Pseudomonas exotoxin A mutants. Replacement of surface-exposed residues in domain III with cysteine residues that can be modified with polyethylene glycol in a site-specific manner.

Pseudomonas exotoxin A (PE) is composed of three structural and functional domains. Domain Ia is responsible for cell recognition, domain II for translocation of PE across the cell membrane, and domain III for ADP-ribosylation of elongation factor 2. To investigate the role of the amino acids exposed on the surface of domain III, we replaced 15 of these, generating 29 different mutants at positions 412, 416, 418, 490, 513, 516, 522, 551, 576, 590, 599, 604, 606, 607 and 608. All but one mutant retained substantial ADP-ribosylation and cytotoxic activities. Modification of proteins with monomethoxy-polyethylene glycol (mPEG) prolongs their circulation in the blood stream and reduces their immunogenicity.

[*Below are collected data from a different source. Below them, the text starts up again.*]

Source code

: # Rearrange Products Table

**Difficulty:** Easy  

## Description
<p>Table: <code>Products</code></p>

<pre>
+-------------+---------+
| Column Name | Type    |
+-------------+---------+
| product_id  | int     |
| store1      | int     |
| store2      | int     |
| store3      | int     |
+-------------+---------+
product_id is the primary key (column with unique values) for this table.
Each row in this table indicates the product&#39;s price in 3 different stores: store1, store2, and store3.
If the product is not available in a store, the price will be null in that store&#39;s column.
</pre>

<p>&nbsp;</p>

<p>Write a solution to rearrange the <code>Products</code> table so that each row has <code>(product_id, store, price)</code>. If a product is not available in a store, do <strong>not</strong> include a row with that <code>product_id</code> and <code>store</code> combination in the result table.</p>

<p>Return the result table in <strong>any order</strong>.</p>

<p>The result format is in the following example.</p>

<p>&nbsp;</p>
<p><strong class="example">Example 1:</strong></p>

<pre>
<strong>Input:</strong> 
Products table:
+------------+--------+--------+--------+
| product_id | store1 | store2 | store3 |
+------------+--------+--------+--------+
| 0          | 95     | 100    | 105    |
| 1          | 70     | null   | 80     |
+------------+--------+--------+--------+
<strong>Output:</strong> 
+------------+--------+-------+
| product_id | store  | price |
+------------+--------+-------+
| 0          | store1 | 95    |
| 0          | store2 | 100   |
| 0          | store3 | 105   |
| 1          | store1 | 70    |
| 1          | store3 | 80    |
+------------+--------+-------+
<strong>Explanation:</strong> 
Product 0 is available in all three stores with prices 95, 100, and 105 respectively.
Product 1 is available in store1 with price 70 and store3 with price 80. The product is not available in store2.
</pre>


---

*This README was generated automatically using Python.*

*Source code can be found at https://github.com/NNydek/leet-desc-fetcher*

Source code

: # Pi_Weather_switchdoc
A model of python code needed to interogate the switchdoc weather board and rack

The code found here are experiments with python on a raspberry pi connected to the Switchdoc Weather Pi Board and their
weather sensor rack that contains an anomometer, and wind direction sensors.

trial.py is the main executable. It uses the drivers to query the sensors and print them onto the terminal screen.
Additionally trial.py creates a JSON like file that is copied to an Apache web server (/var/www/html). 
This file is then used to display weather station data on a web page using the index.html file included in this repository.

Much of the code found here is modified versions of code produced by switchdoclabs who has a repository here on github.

Unlike PEGylated enzymes acting on small molecule substrates, PEGylated toxins may lose those functions that are based on macromolecular interactions. Therefore, we selectively PEGylated mutant PEs at positions 490, 513, 516, 522, 604, and 606. Most PEs modified by a 5-kDa mPEG via a disulfide or a thioether bond retained high cytotoxic activity. However, when a 20-kDa mPEG was used there was a decrease in cytotoxic activity with the disulfide-bonded molecules being more active. Positions 522 and 604 are good sites for PEGylation, but 490 is not. We also found that PEGylation of PE 522C prolonged its in vivo circulation time in mice.